WHAT THE TASK REQUIRES =
Below are the records; count the lines in which "inverse" occurs and report only that number.

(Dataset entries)

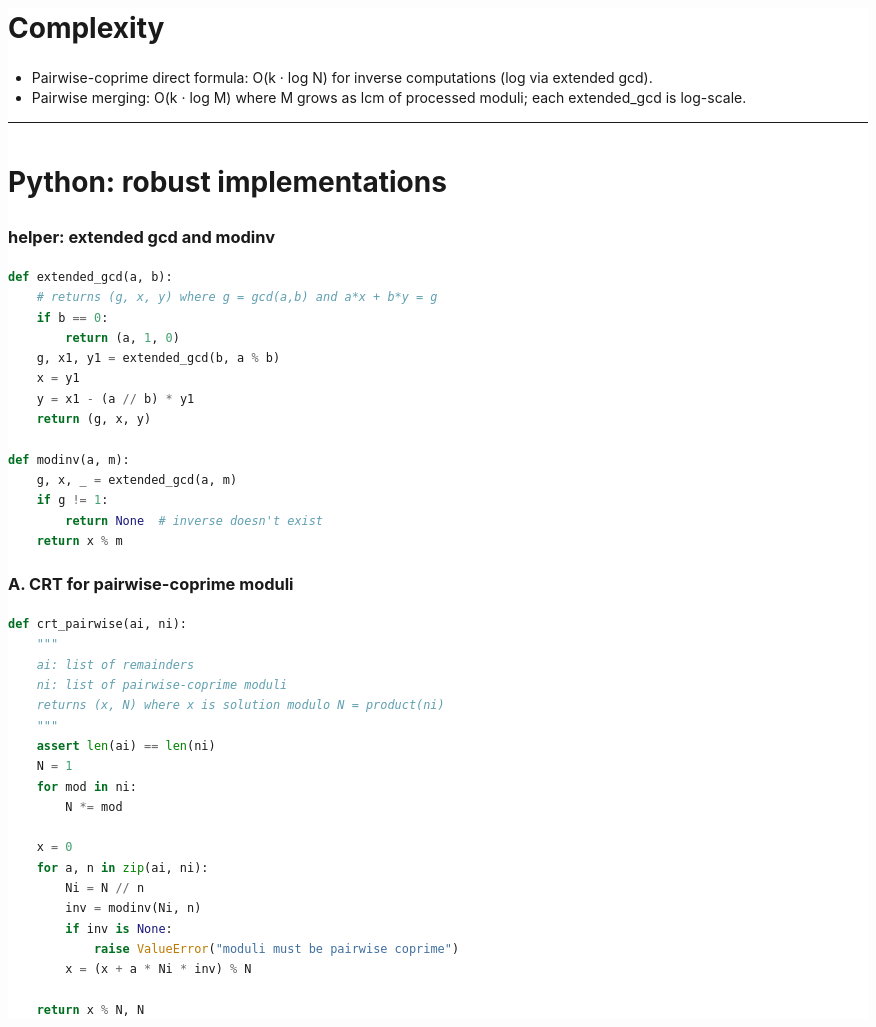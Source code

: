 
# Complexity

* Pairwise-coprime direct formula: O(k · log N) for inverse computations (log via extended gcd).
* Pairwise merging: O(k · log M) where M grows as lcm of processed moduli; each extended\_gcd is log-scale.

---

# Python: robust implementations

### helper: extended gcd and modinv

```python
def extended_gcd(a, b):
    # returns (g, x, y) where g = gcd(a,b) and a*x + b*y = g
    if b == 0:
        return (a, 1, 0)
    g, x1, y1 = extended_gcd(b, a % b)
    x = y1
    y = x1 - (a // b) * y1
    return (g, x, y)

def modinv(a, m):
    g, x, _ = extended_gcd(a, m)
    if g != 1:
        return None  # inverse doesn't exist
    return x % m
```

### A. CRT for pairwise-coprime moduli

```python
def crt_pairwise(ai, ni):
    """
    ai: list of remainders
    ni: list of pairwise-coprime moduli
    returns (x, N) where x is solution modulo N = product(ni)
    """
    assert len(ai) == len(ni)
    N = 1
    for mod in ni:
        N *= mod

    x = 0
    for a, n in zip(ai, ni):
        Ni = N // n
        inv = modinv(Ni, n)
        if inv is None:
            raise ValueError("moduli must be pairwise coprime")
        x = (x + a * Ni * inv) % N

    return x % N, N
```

ANSWER BOX =
2